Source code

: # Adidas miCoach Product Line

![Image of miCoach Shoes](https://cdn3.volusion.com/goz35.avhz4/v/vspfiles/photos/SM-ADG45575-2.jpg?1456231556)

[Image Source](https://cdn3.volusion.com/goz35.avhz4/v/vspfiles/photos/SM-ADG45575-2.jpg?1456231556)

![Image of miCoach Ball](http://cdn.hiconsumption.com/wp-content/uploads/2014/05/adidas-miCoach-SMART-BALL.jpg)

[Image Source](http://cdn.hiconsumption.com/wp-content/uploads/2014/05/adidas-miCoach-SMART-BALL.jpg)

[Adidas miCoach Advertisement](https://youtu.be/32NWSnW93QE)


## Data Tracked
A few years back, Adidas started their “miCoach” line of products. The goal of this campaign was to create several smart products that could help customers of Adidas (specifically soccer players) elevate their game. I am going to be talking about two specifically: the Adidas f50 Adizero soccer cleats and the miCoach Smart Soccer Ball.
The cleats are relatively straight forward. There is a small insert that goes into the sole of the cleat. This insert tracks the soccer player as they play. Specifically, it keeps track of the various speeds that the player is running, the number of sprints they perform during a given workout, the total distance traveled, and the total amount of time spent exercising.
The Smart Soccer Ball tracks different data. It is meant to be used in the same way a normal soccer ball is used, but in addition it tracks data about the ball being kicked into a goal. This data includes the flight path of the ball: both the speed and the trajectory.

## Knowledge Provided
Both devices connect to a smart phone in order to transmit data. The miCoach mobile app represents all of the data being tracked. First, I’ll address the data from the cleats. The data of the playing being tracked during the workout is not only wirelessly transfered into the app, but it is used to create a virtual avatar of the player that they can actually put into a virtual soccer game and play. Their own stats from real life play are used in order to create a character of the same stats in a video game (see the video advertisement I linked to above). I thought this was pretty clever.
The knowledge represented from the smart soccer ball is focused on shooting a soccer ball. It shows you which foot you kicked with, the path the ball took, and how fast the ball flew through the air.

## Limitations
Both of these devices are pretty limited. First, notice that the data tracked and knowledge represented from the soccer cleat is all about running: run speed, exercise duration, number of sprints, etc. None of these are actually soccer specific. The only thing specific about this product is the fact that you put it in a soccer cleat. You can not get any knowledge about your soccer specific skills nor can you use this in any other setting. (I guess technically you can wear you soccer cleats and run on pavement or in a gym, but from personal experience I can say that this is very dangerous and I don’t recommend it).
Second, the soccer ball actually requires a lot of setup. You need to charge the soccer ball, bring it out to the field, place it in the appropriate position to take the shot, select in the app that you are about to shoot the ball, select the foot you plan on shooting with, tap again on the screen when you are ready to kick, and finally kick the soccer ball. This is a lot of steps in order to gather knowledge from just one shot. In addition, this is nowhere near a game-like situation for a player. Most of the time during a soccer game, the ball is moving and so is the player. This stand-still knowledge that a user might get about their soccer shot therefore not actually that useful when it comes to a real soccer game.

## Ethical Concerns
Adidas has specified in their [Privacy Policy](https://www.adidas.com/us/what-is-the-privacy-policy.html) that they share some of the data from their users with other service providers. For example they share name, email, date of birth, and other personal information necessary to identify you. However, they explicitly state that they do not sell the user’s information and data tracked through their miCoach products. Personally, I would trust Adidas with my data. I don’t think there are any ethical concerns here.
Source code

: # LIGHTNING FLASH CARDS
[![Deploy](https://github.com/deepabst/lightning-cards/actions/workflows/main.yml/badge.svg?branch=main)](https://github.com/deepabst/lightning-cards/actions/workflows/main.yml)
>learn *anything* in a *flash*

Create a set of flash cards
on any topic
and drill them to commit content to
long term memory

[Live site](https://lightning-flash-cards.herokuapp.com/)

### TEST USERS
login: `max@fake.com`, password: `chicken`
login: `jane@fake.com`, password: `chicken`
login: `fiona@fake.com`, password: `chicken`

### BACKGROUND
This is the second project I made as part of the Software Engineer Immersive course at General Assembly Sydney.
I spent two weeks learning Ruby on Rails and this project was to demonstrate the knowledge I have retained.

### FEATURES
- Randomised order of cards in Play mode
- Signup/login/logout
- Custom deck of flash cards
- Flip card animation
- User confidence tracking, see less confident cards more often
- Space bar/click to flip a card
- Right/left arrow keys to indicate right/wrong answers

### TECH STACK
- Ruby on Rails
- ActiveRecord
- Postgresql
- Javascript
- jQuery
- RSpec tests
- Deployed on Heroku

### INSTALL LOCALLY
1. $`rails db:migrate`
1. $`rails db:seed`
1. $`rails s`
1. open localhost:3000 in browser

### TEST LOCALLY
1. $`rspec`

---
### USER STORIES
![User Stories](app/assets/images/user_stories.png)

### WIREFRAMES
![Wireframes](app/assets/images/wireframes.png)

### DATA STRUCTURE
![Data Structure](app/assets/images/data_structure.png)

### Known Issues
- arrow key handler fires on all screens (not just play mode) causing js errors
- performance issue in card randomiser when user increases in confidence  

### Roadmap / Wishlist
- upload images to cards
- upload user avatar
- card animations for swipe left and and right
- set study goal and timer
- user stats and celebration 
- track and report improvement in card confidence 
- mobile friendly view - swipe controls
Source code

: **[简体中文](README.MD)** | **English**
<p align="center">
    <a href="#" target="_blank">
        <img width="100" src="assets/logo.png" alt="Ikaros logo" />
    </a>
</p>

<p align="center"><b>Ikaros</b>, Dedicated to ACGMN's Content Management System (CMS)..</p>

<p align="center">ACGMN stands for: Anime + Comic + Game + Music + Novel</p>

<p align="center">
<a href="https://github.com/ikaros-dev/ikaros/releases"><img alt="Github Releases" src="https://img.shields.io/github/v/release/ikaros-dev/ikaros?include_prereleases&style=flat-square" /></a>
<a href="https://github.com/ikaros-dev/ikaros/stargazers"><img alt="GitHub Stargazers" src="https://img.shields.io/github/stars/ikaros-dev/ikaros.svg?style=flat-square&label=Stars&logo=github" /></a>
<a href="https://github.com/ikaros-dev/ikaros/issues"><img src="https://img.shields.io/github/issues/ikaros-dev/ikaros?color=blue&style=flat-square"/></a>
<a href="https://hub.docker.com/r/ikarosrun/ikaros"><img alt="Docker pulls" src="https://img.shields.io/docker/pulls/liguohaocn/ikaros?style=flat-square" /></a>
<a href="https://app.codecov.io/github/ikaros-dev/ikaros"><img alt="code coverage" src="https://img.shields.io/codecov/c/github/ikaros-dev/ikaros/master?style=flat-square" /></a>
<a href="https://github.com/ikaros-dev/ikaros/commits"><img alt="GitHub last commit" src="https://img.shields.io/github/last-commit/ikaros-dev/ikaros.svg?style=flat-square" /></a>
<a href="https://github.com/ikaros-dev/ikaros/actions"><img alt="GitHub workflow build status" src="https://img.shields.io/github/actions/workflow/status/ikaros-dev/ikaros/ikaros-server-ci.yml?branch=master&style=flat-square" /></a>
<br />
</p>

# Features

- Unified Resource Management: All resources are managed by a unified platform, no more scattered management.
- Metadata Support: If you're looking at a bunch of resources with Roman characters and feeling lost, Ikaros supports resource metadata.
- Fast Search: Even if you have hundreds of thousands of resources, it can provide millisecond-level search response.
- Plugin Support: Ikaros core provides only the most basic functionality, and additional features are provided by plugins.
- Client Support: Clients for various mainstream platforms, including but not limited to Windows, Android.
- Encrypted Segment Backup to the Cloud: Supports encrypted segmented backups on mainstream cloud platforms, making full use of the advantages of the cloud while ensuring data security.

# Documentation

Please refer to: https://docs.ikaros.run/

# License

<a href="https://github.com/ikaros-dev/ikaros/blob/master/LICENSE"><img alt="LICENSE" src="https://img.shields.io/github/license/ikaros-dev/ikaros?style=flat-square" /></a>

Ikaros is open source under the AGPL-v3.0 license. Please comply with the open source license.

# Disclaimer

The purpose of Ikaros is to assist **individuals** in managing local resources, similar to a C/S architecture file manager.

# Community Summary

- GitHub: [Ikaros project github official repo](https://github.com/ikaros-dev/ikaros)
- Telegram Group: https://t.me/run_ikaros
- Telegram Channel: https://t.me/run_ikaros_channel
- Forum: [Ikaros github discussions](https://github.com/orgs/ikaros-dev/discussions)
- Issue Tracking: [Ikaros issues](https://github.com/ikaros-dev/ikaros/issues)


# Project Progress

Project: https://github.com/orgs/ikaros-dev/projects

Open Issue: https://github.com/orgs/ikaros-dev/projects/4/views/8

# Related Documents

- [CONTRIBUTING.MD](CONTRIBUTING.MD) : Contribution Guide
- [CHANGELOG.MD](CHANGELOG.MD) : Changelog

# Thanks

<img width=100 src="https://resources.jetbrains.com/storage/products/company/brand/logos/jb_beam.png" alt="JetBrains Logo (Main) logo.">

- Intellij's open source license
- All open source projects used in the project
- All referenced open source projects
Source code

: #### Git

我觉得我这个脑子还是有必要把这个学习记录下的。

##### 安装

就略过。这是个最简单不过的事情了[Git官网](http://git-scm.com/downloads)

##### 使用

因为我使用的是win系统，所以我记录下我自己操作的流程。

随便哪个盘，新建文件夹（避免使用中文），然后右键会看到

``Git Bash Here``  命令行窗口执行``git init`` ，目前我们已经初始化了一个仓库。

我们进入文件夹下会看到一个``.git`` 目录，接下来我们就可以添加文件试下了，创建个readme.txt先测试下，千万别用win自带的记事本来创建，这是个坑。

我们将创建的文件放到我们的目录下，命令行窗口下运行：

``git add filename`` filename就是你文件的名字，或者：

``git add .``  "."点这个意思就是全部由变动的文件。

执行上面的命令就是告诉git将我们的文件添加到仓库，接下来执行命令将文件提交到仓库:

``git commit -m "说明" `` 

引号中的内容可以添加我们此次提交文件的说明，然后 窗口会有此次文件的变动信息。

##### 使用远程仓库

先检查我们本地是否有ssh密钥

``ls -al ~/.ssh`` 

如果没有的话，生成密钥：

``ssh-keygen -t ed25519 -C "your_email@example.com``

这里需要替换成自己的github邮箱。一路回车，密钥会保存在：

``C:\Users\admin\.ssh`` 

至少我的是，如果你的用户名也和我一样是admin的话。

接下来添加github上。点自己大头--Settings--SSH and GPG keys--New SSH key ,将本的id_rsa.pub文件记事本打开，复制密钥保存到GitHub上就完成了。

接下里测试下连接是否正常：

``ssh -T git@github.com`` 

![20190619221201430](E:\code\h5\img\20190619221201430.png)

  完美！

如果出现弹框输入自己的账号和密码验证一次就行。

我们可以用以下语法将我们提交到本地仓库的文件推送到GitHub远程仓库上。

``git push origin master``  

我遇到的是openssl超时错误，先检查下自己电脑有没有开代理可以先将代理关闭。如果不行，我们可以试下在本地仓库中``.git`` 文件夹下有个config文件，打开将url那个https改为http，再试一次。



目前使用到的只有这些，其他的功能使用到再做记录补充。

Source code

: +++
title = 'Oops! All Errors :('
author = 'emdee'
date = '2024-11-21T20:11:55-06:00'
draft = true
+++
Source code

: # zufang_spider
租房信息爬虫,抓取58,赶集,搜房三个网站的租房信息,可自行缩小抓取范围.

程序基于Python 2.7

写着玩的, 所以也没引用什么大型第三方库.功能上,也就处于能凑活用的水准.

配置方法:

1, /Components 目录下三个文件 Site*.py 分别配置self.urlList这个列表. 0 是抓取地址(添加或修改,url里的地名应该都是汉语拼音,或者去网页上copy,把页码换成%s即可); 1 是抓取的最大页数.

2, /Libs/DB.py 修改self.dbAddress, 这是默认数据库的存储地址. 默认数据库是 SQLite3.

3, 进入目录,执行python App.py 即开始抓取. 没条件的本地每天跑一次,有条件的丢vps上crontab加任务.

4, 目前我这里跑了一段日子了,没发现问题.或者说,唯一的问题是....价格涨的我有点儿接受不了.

= = = = =

The problem:
Reproduce verbatim only the segment of the listing bounded by the line containing "### FEATURES" and the line containing "- card animations", with both boundary lines included.

Written response:
### FEATURES
- Randomised order of cards in Play mode
- Signup/login/logout
- Custom deck of flash cards
- Flip card animation
- User confidence tracking, see less confident cards more often
- Space bar/click to flip a card
- Right/left arrow keys to indicate right/wrong answers

### TECH STACK
- Ruby on Rails
- ActiveRecord
- Postgresql
- Javascript
- jQuery
- RSpec tests
- Deployed on Heroku

### INSTALL LOCALLY
1. $`rails db:migrate`
1. $`rails db:seed`
1. $`rails s`
1. open localhost:3000 in browser

### TEST LOCALLY
1. $`rspec`

---
### USER STORIES
![User Stories](app/assets/images/user_stories.png)

### WIREFRAMES
![Wireframes](app/assets/images/wireframes.png)

### DATA STRUCTURE
![Data Structure](app/assets/images/data_structure.png)

### Known Issues
- arrow key handler fires on all screens (not just play mode) causing js errors
- performance issue in card randomiser when user increases in confidence  

### Roadmap / Wishlist
- upload images to cards
- upload user avatar
- card animations for swipe left and and right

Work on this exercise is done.